Active damping improves workstation performance

March 1, 2001
A stand-alone damping device uses electromagnetic actuation to upgrade the vibration isolation of workstations.

A stand-alone damping device uses electromagnetic actuation to upgrade the vibration isolation of workstations.

Warren Booth

Many applications now depend on vibration-isolation workstations to shield an experiment, test, or assembly area from the influence of ambient vibrations and disturbances. Typical applications include scanning-probe microscopy, cell-biology experimentation, and semiconductor fabrication. Several manufacturers supply such workstations, and there are already between 10,000 and 15,000 commercial systems in the field. Tighter dimensional and positional tolerances in all these application areas are now pushing the limits of existing workstation technology. In response, engineers at Newport Corp. (Irvine, CA) and Lord Corp. (Cary, NC) have developed an active damping device that attaches to a workstation and upgrades vibration isolation in the critical low-frequency range by up to -12 dB. A look at the design and performance of this standalone damper illustrates its efficiency and usefulness.

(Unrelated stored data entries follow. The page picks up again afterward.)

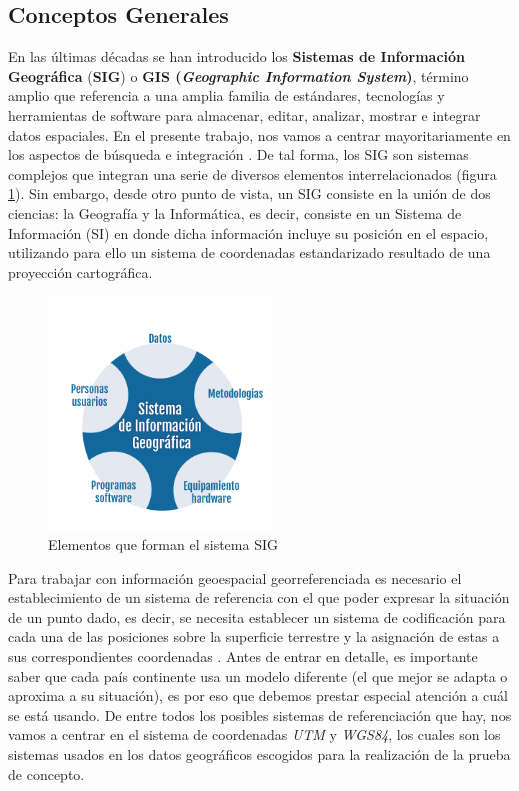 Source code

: 

\subsection{Conceptos Generales}

En las últimas décadas se han introducido los \textbf{Sistemas de Información Geográfica} (\textbf{SIG}) o \textbf{GIS (\textit{Geographic Information System})}, término amplio que referencia a una amplia familia de estándares, tecnologías y herramientas de software para almacenar, editar, analizar, mostrar e integrar datos espaciales. En el presente trabajo, nos vamos a centrar mayoritariamente en los aspectos de búsqueda e integración \cite{tesis}. De tal forma, los SIG son sistemas complejos que integran una serie de diversos elementos interrelacionados \cite{VictorOlaya} (figura \ref{fig:elementosSIG}). Sin embargo, desde otro punto de vista, un SIG consiste en la unión de dos ciencias: la Geografía y la Informática, es decir, consiste en un Sistema de Información (SI) en donde dicha información incluye su posición en el espacio, utilizando para ello un sistema de coordenadas estandarizado resultado de una proyección cartográfica. 

\begin{figure}[H]
	\centering
	\includegraphics[width=0.53\textwidth]{imagenes/capitulo2/graficoSig}
	\caption{Elementos que forman el sistema SIG}
	\label{fig:elementosSIG}
\end{figure}

Para trabajar con información geoespacial georreferenciada es necesario el establecimiento de un sistema de referencia con el que poder expresar la situación de un punto dado, es decir, se necesita establecer un sistema de codificación para cada una de las posiciones sobre la superficie terrestre y la asignación de estas a sus correspondientes coordenadas \cite{VictorOlaya}. Antes de entrar en detalle, es importante saber que cada país  continente usa un modelo diferente (el que mejor se adapta o aproxima a su situación), es por eso que debemos prestar especial atención a cuál se está usando. De entre todos los posibles sistemas de referenciación que hay, nos vamos a centrar en el sistema de coordenadas \textit{UTM} y \textit{WGS84}, los cuales son los sistemas usados en los datos geográficos escogidos para la realización de la prueba de concepto.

FIGURE 1. Pneumatic isolator is used in each leg to seismically isolate a tabletop from its table frame. (Photo courtesy of Newport Corp.)
Click here to enlarge image

Air spring workstations
The vibration-isolation workstation is essentially a miniature optical table. The work platform consists of a stiff steel plate and steel-honeycomb sandwich with a flat upper surface for supporting equipment. This platform sits at a convenient height on a rigid steel frame. In high-performance systems, the table is seismically isolated from the frame—and hence the floor—by the use of pneumatic isolators, or air spring supports (see Fig. 1). An air spring is a thick-walled balloon filled with pressurized air. In some cases, this is connected to a static air reservoir via a pinhole aperture to provide damping of tabletop motion. In practice, motion of the support frame is converted into compression and decompression of the soft air springs, rather than movement of the high-inertia tabletop. The vibration-isolation efficiency is quantified by a parameter called transmissibility—the ratio of tabletop velocity to floor velocity.

Like all springs, air springs have a resonant frequency, albeit a very low one—typically in the 1- to 4-Hz range. At resonance, the spring actually amplifies floor vibrations; a typical workstation has a resonance peak at 2.5 Hz where the transmissibility is greater than 1. At higher frequencies, however, the isolator transmissibility quickly falls below -30 dB.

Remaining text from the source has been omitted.